-- Source data --

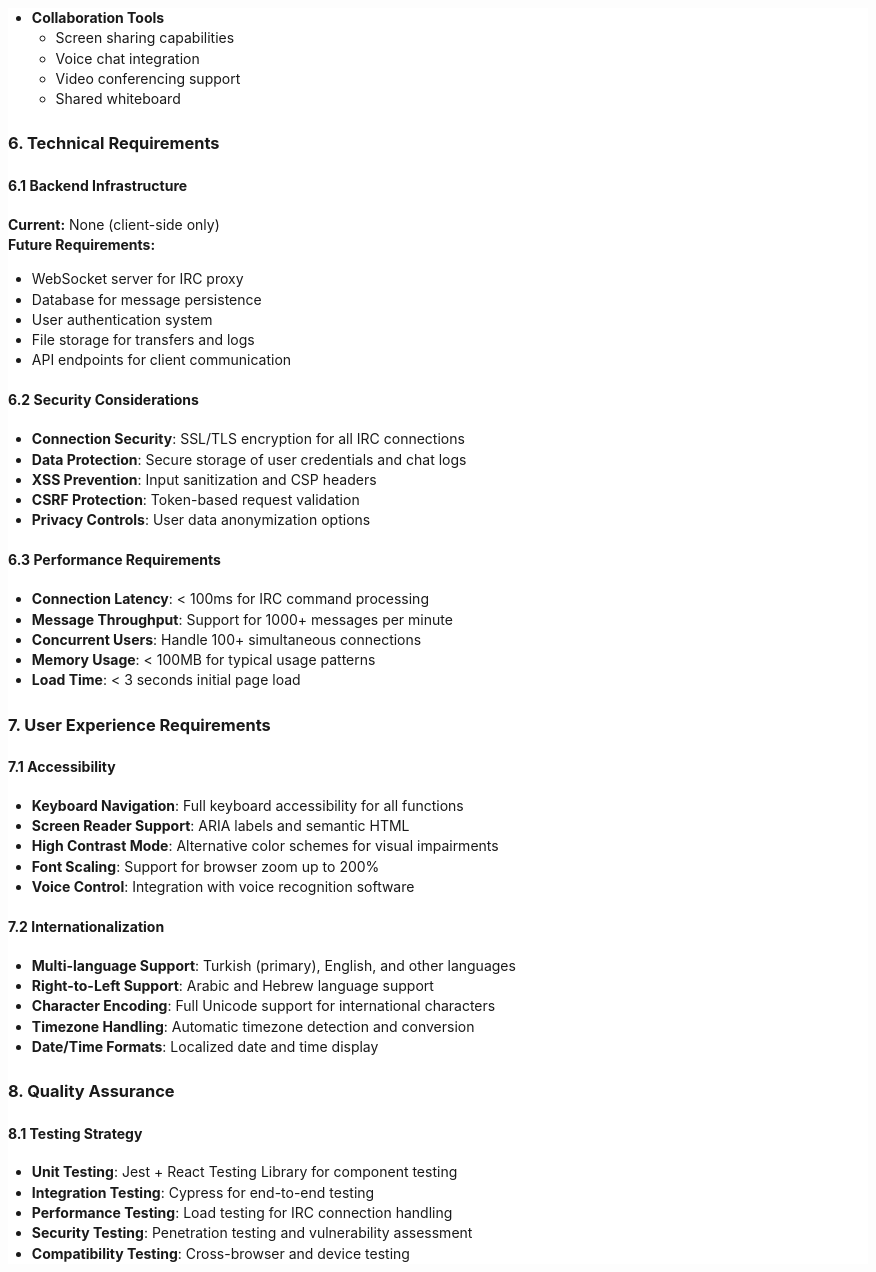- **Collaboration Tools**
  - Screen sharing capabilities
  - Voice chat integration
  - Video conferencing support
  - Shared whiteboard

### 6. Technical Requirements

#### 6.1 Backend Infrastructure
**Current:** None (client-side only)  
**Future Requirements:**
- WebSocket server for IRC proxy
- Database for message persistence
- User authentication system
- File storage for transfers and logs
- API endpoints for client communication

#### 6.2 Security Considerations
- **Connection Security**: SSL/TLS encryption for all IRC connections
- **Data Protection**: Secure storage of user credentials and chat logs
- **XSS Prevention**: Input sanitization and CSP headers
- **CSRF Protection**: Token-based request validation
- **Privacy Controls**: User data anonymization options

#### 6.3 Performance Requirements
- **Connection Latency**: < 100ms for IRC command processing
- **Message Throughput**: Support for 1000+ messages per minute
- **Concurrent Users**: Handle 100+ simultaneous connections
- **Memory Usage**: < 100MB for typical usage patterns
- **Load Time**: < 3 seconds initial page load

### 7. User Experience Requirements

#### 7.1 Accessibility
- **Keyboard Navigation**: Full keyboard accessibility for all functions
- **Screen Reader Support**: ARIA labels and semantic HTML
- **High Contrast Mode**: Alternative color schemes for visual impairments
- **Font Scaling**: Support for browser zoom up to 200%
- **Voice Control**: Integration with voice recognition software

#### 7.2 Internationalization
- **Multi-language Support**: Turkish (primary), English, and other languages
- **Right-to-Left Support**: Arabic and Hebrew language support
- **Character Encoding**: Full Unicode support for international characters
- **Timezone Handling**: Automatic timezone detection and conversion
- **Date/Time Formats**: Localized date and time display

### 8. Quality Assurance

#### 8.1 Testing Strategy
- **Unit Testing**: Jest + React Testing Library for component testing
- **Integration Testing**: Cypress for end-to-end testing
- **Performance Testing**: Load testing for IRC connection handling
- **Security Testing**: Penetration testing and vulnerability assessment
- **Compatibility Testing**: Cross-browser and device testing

* * *

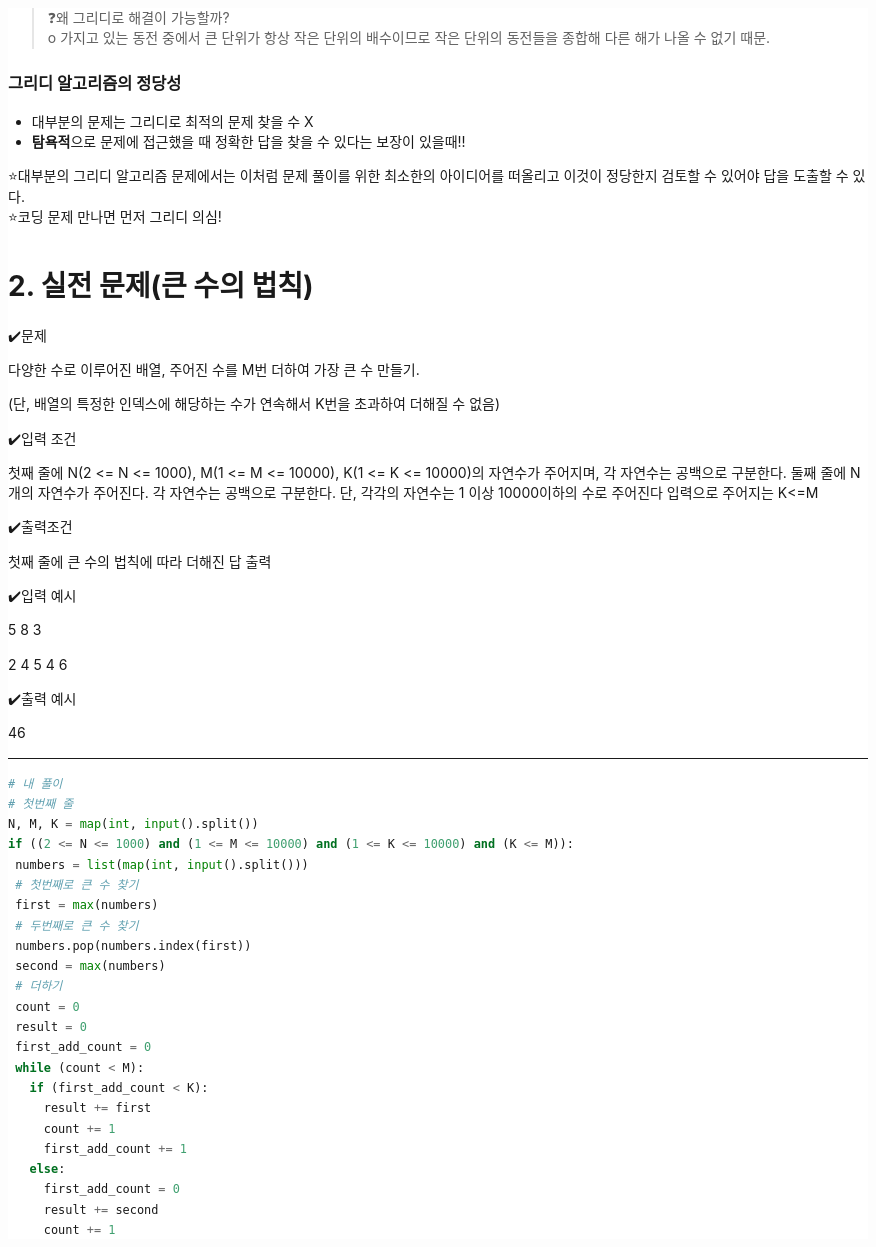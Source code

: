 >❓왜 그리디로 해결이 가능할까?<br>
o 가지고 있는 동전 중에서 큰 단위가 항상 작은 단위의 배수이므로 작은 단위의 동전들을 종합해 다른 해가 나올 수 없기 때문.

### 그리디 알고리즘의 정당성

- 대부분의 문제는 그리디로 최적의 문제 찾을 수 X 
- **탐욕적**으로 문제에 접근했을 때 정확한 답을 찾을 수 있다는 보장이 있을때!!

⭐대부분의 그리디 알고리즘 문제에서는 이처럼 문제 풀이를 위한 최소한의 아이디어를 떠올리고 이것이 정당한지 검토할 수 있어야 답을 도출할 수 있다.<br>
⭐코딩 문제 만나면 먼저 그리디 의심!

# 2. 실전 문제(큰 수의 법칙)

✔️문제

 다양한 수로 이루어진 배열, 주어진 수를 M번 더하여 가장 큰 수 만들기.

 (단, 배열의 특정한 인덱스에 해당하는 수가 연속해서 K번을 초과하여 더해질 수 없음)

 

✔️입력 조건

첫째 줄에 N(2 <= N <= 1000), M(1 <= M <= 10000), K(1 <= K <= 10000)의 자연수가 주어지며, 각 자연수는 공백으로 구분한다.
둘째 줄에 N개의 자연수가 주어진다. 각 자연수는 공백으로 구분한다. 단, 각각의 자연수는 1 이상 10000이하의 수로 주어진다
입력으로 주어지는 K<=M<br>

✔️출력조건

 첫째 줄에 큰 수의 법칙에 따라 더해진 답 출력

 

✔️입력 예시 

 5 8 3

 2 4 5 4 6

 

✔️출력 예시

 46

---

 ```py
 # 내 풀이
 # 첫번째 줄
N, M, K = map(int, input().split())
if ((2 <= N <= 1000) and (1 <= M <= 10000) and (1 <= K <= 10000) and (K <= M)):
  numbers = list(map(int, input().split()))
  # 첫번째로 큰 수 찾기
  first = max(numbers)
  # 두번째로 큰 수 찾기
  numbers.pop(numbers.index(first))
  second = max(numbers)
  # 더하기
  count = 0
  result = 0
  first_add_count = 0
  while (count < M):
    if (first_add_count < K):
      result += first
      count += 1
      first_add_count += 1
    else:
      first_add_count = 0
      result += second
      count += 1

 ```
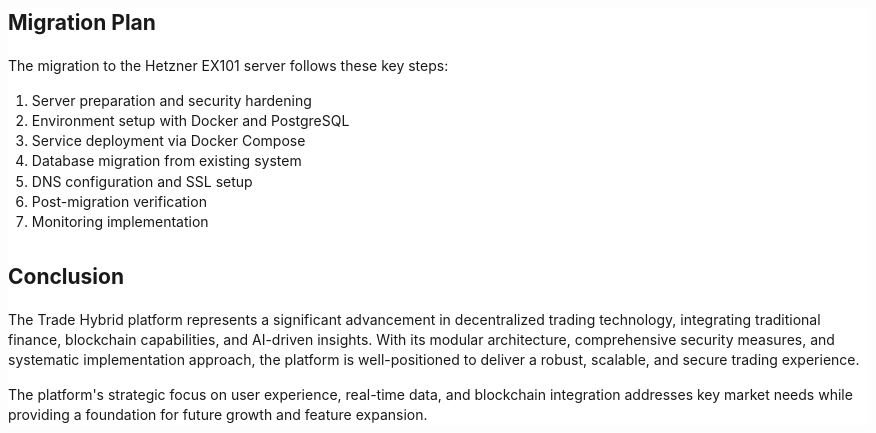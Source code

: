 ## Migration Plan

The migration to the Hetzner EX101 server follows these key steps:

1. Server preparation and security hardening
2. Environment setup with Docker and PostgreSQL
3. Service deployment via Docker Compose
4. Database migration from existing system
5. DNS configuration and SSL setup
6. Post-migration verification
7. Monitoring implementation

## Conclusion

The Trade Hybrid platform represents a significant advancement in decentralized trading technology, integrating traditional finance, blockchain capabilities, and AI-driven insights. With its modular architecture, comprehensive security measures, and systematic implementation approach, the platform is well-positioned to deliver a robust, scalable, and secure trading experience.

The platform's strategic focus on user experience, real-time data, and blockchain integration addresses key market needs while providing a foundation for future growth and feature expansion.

-- About this exercise --
Among the lines above, which contain the word "chat"? Copy every one.

-- Answer box --
  - Voice chat integration
- **Data Protection**: Secure storage of user credentials and chat logs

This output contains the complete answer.